Source texts of formatted documents:
+===+

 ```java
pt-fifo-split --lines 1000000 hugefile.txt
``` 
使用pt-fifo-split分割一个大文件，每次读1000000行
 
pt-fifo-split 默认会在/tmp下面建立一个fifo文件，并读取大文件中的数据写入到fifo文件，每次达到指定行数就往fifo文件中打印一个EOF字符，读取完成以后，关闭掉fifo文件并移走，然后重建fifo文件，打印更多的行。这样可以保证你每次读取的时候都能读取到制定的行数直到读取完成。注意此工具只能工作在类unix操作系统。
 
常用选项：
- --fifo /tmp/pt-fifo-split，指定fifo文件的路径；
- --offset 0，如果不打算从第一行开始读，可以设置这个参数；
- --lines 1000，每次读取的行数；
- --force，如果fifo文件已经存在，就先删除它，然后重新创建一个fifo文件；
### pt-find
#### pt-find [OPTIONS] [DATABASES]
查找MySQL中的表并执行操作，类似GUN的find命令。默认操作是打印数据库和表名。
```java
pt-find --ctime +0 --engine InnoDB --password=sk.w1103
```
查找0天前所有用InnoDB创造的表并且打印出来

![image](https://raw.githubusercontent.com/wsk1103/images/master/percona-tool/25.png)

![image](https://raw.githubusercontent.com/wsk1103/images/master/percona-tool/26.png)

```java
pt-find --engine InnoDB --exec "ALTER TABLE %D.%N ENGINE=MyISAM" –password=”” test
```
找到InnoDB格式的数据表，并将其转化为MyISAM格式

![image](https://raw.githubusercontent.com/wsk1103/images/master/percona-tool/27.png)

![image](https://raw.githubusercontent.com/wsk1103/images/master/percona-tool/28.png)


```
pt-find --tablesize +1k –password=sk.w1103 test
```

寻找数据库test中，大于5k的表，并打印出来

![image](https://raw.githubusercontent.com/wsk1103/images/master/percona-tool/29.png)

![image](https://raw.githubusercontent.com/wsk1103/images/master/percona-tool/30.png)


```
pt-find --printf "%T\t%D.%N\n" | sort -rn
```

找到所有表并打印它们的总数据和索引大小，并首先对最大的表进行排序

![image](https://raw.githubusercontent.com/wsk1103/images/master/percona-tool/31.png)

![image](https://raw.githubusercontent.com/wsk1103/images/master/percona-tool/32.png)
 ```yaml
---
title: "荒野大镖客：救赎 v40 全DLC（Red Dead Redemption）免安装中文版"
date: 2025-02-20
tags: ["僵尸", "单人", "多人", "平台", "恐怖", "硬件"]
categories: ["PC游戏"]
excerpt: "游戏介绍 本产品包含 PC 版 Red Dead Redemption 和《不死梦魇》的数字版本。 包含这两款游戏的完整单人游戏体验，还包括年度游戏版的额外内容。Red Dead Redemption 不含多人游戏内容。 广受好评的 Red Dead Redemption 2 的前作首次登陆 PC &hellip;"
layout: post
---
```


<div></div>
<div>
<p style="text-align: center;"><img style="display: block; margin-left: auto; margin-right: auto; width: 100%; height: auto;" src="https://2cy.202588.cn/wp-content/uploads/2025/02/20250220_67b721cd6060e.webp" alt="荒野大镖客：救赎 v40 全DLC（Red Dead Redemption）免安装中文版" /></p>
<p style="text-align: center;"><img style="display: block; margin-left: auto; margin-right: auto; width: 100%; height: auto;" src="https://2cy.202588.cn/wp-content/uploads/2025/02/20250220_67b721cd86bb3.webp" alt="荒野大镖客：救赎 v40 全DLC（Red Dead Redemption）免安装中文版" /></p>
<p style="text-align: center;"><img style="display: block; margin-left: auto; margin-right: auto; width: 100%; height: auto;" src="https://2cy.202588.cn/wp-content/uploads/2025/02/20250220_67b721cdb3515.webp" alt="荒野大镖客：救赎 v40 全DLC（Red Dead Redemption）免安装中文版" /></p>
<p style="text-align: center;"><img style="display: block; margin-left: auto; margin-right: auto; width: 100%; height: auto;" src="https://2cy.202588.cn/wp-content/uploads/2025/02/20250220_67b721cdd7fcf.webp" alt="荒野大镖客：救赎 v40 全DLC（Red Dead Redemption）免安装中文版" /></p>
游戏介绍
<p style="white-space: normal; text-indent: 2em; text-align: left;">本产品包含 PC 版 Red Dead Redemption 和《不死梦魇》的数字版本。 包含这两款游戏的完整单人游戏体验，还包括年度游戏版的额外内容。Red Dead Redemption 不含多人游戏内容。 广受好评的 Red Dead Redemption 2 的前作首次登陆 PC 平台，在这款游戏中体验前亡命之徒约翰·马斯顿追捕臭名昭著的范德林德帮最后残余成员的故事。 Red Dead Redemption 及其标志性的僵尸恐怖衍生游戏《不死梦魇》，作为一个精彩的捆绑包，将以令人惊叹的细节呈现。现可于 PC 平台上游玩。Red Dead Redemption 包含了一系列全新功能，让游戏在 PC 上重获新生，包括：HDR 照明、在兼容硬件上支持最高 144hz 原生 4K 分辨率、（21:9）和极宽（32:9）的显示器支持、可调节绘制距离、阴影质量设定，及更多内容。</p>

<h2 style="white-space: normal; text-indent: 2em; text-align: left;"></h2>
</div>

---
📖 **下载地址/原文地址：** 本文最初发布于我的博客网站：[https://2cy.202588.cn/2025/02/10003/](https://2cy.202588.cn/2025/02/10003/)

+===+

> _EXERCISE GOAL_: The answer must be a word-for-word reproduction of every record above.

> _RESULT_:
 ```java
pt-fifo-split --lines 1000000 hugefile.txt
``` 
使用pt-fifo-split分割一个大文件，每次读1000000行
 
pt-fifo-split 默认会在/tmp下面建立一个fifo文件，并读取大文件中的数据写入到fifo文件，每次达到指定行数就往fifo文件中打印一个EOF字符，读取完成以后，关闭掉fifo文件并移走，然后重建fifo文件，打印更多的行。这样可以保证你每次读取的时候都能读取到制定的行数直到读取完成。注意此工具只能工作在类unix操作系统。
 
常用选项：
- --fifo /tmp/pt-fifo-split，指定fifo文件的路径；
- --offset 0，如果不打算从第一行开始读，可以设置这个参数；
- --lines 1000，每次读取的行数；
- --force，如果fifo文件已经存在，就先删除它，然后重新创建一个fifo文件；
### pt-find
#### pt-find [OPTIONS] [DATABASES]
查找MySQL中的表并执行操作，类似GUN的find命令。默认操作是打印数据库和表名。
```java
pt-find --ctime +0 --engine InnoDB --password=sk.w1103
```
查找0天前所有用InnoDB创造的表并且打印出来

![image](https://raw.githubusercontent.com/wsk1103/images/master/percona-tool/25.png)

![image](https://raw.githubusercontent.com/wsk1103/images/master/percona-tool/26.png)

```java
pt-find --engine InnoDB --exec "ALTER TABLE %D.%N ENGINE=MyISAM" –password=”” test
```
找到InnoDB格式的数据表，并将其转化为MyISAM格式

![image](https://raw.githubusercontent.com/wsk1103/images/master/percona-tool/27.png)

![image](https://raw.githubusercontent.com/wsk1103/images/master/percona-tool/28.png)


```
pt-find --tablesize +1k –password=sk.w1103 test
```

寻找数据库test中，大于5k的表，并打印出来

![image](https://raw.githubusercontent.com/wsk1103/images/master/percona-tool/29.png)

![image](https://raw.githubusercontent.com/wsk1103/images/master/percona-tool/30.png)


```
pt-find --printf "%T\t%D.%N\n" | sort -rn
```

找到所有表并打印它们的总数据和索引大小，并首先对最大的表进行排序

![image](https://raw.githubusercontent.com/wsk1103/images/master/percona-tool/31.png)

![image](https://raw.githubusercontent.com/wsk1103/images/master/percona-tool/32.png)
 ```yaml
---
title: "荒野大镖客：救赎 v40 全DLC（Red Dead Redemption）免安装中文版"
date: 2025-02-20
tags: ["僵尸", "单人", "多人", "平台", "恐怖", "硬件"]
categories: ["PC游戏"]
excerpt: "游戏介绍 本产品包含 PC 版 Red Dead Redemption 和《不死梦魇》的数字版本。 包含这两款游戏的完整单人游戏体验，还包括年度游戏版的额外内容。Red Dead Redemption 不含多人游戏内容。 广受好评的 Red Dead Redemption 2 的前作首次登陆 PC &hellip;"
layout: post
---
```


<div></div>
<div>
<p style="text-align: center;"><img style="display: block; margin-left: auto; margin-right: auto; width: 100%; height: auto;" src="https://2cy.202588.cn/wp-content/uploads/2025/02/20250220_67b721cd6060e.webp" alt="荒野大镖客：救赎 v40 全DLC（Red Dead Redemption）免安装中文版" /></p>
<p style="text-align: center;"><img style="display: block; margin-left: auto; margin-right: auto; width: 100%; height: auto;" src="https://2cy.202588.cn/wp-content/uploads/2025/02/20250220_67b721cd86bb3.webp" alt="荒野大镖客：救赎 v40 全DLC（Red Dead Redemption）免安装中文版" /></p>
<p style="text-align: center;"><img style="display: block; margin-left: auto; margin-right: auto; width: 100%; height: auto;" src="https://2cy.202588.cn/wp-content/uploads/2025/02/20250220_67b721cdb3515.webp" alt="荒野大镖客：救赎 v40 全DLC（Red Dead Redemption）免安装中文版" /></p>
<p style="text-align: center;"><img style="display: block; margin-left: auto; margin-right: auto; width: 100%; height: auto;" src="https://2cy.202588.cn/wp-content/uploads/2025/02/20250220_67b721cdd7fcf.webp" alt="荒野大镖客：救赎 v40 全DLC（Red Dead Redemption）免安装中文版" /></p>
游戏介绍
<p style="white-space: normal; text-indent: 2em; text-align: left;">本产品包含 PC 版 Red Dead Redemption 和《不死梦魇》的数字版本。 包含这两款游戏的完整单人游戏体验，还包括年度游戏版的额外内容。Red Dead Redemption 不含多人游戏内容。 广受好评的 Red Dead Redemption 2 的前作首次登陆 PC 平台，在这款游戏中体验前亡命之徒约翰·马斯顿追捕臭名昭著的范德林德帮最后残余成员的故事。 Red Dead Redemption 及其标志性的僵尸恐怖衍生游戏《不死梦魇》，作为一个精彩的捆绑包，将以令人惊叹的细节呈现。现可于 PC 平台上游玩。Red Dead Redemption 包含了一系列全新功能，让游戏在 PC 上重获新生，包括：HDR 照明、在兼容硬件上支持最高 144hz 原生 4K 分辨率、（21:9）和极宽（32:9）的显示器支持、可调节绘制距离、阴影质量设定，及更多内容。</p>

<h2 style="white-space: normal; text-indent: 2em; text-align: left;"></h2>
</div>

---
📖 **下载地址/原文地址：** 本文最初发布于我的博客网站：[https://2cy.202588.cn/2025/02/10003/](https://2cy.202588.cn/2025/02/10003/)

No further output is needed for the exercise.